─── Material to process ───

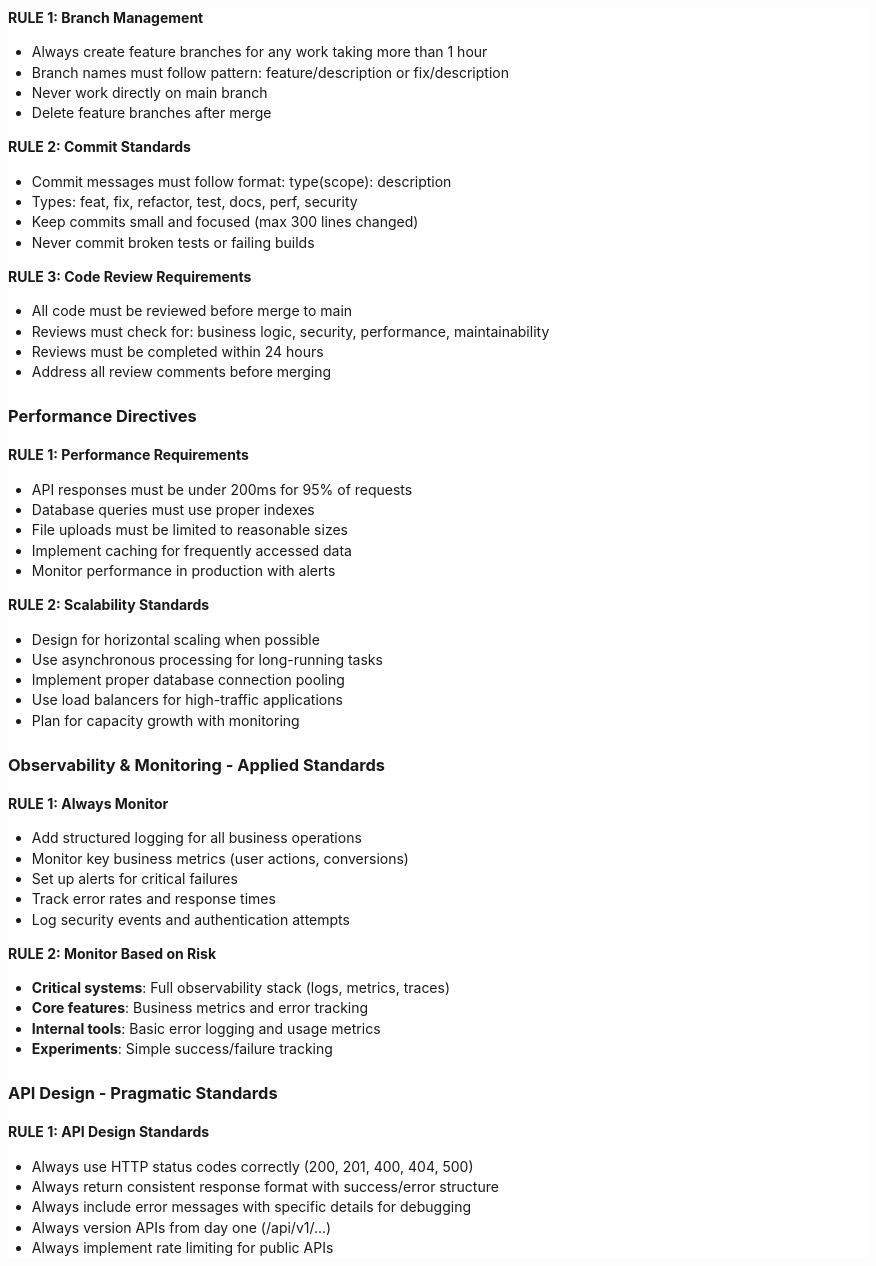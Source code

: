 **RULE 1: Branch Management**
- Always create feature branches for any work taking more than 1 hour
- Branch names must follow pattern: feature/description or fix/description
- Never work directly on main branch
- Delete feature branches after merge

**RULE 2: Commit Standards**
- Commit messages must follow format: type(scope): description
- Types: feat, fix, refactor, test, docs, perf, security
- Keep commits small and focused (max 300 lines changed)
- Never commit broken tests or failing builds

**RULE 3: Code Review Requirements**
- All code must be reviewed before merge to main
- Reviews must check for: business logic, security, performance, maintainability
- Reviews must be completed within 24 hours
- Address all review comments before merging

### Performance Directives

**RULE 1: Performance Requirements**
- API responses must be under 200ms for 95% of requests
- Database queries must use proper indexes
- File uploads must be limited to reasonable sizes
- Implement caching for frequently accessed data
- Monitor performance in production with alerts

**RULE 2: Scalability Standards**
- Design for horizontal scaling when possible
- Use asynchronous processing for long-running tasks
- Implement proper database connection pooling
- Use load balancers for high-traffic applications
- Plan for capacity growth with monitoring

### Observability & Monitoring - Applied Standards

**RULE 1: Always Monitor**
- Add structured logging for all business operations
- Monitor key business metrics (user actions, conversions)
- Set up alerts for critical failures
- Track error rates and response times
- Log security events and authentication attempts

**RULE 2: Monitor Based on Risk**
- **Critical systems**: Full observability stack (logs, metrics, traces)
- **Core features**: Business metrics and error tracking
- **Internal tools**: Basic error logging and usage metrics
- **Experiments**: Simple success/failure tracking

### API Design - Pragmatic Standards

**RULE 1: API Design Standards**
- Always use HTTP status codes correctly (200, 201, 400, 404, 500)
- Always return consistent response format with success/error structure
- Always include error messages with specific details for debugging
- Always version APIs from day one (/api/v1/...)
- Always implement rate limiting for public APIs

───

**Exercise details**
Could you reproduce, exactly as written, the lines running from the one with "- Always version" to the end of the entries above?

**Answer to this exercise**
- Always version APIs from day one (/api/v1/...)
- Always implement rate limiting for public APIs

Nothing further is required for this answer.